Types of GI cancer & common treatment options

GI cancer occurs in the digestive system and includes:

  • Colorectal (colon and rectal) cancer: The most common treatment options are surgery, chemotherapy, radiation therapy, and immunotherapy.
  • Esophageal cancer: The most common treatments are surgery, chemotherapy, immunotherapy and radiation. Sometimes other treatments are recommended, such as endoscopic mucosal resection, laser ablation, electrocoagulation, esophageal stent, radiofrequency ablation, or photodynamic therapy (PDT).
  • Gallbladder cancer: The most common treatment options are potentially curative surgery (where imaging tests show there’s a good chance the surgeon can remove all of the cancer), palliative surgery to relieve pain and prevent complications, chemotherapy, radiation therapy, targeted therapy, ablation and embolization.
  • Intestinal cancer: The most common treatments are surgery, chemotherapy, and radiation therapy.
  • Liver cancer: The most common liver cancer treatments are surgery to remove the tumor, liver transplantation, chemotherapy, radiation therapy, immunotherapy, targeted therapy, ablation and embolization.
  • Pancreatic cancer: Treatments for pancreatic cancer include potentially curative surgery when it seems possible to remove all of the cancer, palliative surgery to relieve symptoms and prevent complications if the cancer cannot be completely removed, ablation, embolization, chemotherapy and radiation therapy.
  • Stomach cancer: Treatments for stomach cancer can include gastrectomy (surgery to remove all or part of the stomach), chemotherapy, immunotherapy and radiation therapy.

Treatment for GI cancer

Your treatment options will vary depending on the type of cancer you have, what stage it is, your overall health, and other factors. Treatments can include:

  • Surgery to remove the tumor, lymph nodes and/or nearby tissues. Some people need an ostomy, which is a surgical procedure that creates an opening (stoma) in the body to allow for the removal of waste, like stool or urine. For example, if a portion of your colon or large intestines is removed, you may need a colostomy. If part of your small intestine is removed, you may need an ileostomy. Ostomies can be temporary or permanent.
  • Chemotherapy to kill cancer cells or make cancer cells more sensitive to other treatments, like radiation therapy. Chemotherapy may be given intravenously (through an IV) or orally (through pills).
  • Radiation therapy to destroy cancer cells that may remain after surgery. It’s often used in combination with surgery and chemotherapy. Radiation therapy can include external beam radiation, high-dose brachytherapy, or intensity-modulated radiotherapy.
  • Immunotherapy works with your body’s immune system to slow or stop the growth of cancer cells, making it easier for the immune system to kill the cancer cells or keep cancer cells from spreading elsewhere in the body.
  • Targeted therapy identifies, targets, and destroys specific tumor cells.
  • Ablation is a technique to destroy tumors without removing them, often by inserting a needle through the skin into the tumor. Techniques include radiofrequency ablation (using high-energy radio waves), microwave ablation (using electromagnetic waves), cryoablation (using very cold gasses) and alcohol ablation (using concentrated alcohol). Ablation is sometimes used along with embolization.
  • Embolization is when a catheter is used to find the blood vessel that feeds the tumor. Through the catheter, the surgeon places tiny beads called microspheres into the blood vessel to cut off the blood supply and kill the tumor. Sometimes the beads are radioactive. Other times, this procedure is used to deliver chemotherapy directly to the tumor.

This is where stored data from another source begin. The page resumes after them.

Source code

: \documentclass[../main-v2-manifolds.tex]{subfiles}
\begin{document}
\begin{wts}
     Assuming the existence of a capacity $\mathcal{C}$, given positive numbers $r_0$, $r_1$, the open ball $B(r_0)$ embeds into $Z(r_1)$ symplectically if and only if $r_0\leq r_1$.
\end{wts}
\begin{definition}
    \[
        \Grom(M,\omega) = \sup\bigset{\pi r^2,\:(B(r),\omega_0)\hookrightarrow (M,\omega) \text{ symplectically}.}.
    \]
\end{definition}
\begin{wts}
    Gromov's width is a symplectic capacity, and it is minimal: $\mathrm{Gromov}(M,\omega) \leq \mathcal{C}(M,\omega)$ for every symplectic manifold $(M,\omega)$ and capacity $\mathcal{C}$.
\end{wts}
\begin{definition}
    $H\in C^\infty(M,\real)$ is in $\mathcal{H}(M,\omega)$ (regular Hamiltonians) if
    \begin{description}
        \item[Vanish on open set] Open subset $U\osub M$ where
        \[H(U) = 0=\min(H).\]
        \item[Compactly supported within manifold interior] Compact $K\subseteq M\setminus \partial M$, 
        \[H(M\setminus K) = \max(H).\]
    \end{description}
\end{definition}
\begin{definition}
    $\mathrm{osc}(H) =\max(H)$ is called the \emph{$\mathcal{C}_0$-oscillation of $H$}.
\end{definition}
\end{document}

You may also be a candidate for a clinical trial, which studies promising new cancer treatments. Ask your oncologist if a clinical trial is an option for you.

Your cancer care team will work closely with you to determine the right treatment options for your specific cancer, health, lifestyle, and goals. To learn more about GI cancer, visit Sarah Cannon’s blog, What you should know about GI cancers.  If you have questions about GI cancer, call askSARAH at 844-482-4812 or visit askSARAH online.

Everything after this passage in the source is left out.